FEDE’s third exhibition, PROCESS, engages a curatorial ethic best reflected in curator Adriano Pedrosa’s 2012 text, What is the process? That is to say, a curatorial approach that moves “in short and successive intervals, yet maintaining a slow, reflexive and concentrated focus — at once open, critical and generous.”
Bringing together artists — Andile Dyalvane, Abdon Studio, Katlego Phetlhe, Keith Virgo, Kyle Strydom, Luyanda Zindela, Nkhensani Mkhari, Ntokozo Zwane, Reef Sithole, Shakil Solanki, Talia Ramkiliwan, Tony Gum, Xhanti Zwelendaba and yarn makers cowgirl blues and Keith Virgo — PROCESS contemplates the intersections between art and design and space and place.

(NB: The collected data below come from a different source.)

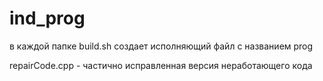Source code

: # ind_prog

в каждой папке build.sh создает исполняющий файл с названием prog 

repairCode.cpp - частично исправленная версия неработающего кода
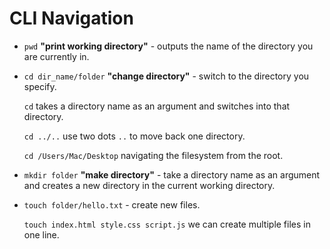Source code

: # CLI Navigation

- `pwd` **"print working directory"** - outputs the name of the directory you are currently in.

- `cd dir_name/folder` **"change directory"** - switch to the directory you specify.

  `cd` takes a directory name as an argument and switches into that directory.

  `cd ../..` use two dots `..` to move back one directory.

  `cd /Users/Mac/Desktop` navigating the filesystem from the root.

- `mkdir folder` **"make directory"** - take a directory name as an argument and creates a new directory in the current working directory.

- `touch folder/hello.txt` - create new files.

  `touch index.html style.css script.js` we can create multiple files in one line.
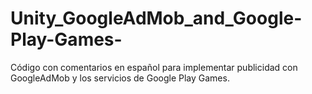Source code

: # Unity_GoogleAdMob_and_Google-Play-Games-
Código con comentarios en español para implementar publicidad con GoogleAdMob y los servicios de Google Play Games.
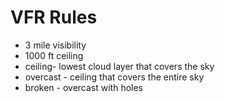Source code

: # VFR Rules

- 3 mile visibility 
- 1000 ft ceiling
- ceiling- lowest cloud layer that covers the sky
- overcast - ceiling that covers the entire sky
- broken - overcast with holes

The nexus of exploration is how disciplines and practices converge, diverge and possibly explode into new forms, procedures, undertakings, and activities. Through photography, drawing, ceramics, installation and textiles, PROCESS proposes ways to illuminate subtexts of where artists situate their efforts. The exhibition is a gesture towards visualising ways of making and allowing audiences to enter into the act of creation.
The exhibition orbits around the concept of the “hive”, which is assembled as a visual collage in the form of a mindmap. Through its intersecting vertical and diagonal lines, the mindmap reflects the hive as a tool whose logic is supported by an extensive framework of formats that cut across and through each other. Processes of making and processes of display intermingle.
Solanki, Sithole, Zwelendaba and Zindela focus on intricate depictions of bodies in motion and at rest. Ramkilawani creates warps and wefts of wool and cloth that speak to personal freedoms. In Dyalvane’s work, coded symbols are scratched onto the surface of sculptures. Gum and Phetle master light and capture an eeriness through space. Strydom unifies elements of earth and soil and transforms them by fire through time. Mkhari assembles a mélange of people and places filled with quiet tension. While cowgirl blues and Keith Virgo reflect a rich and captivating yarn-making process.
The hive can be thought of as a place where we “approve of the fact that there is a lot of activity there or that people are busy working there”, open to a kind of reformist vision of non-scripted performance where hands, minds and tools are “busy working.”
Final theses:
a) A PROCESS is sometimes formulaic and technical. And at other times fluid. b) A PROCESS drags time, presses it and sometimes weighs time.
c) A PROCESS conveys senses and emotions through a set of gestures. d) A PROCESS is organised chaos.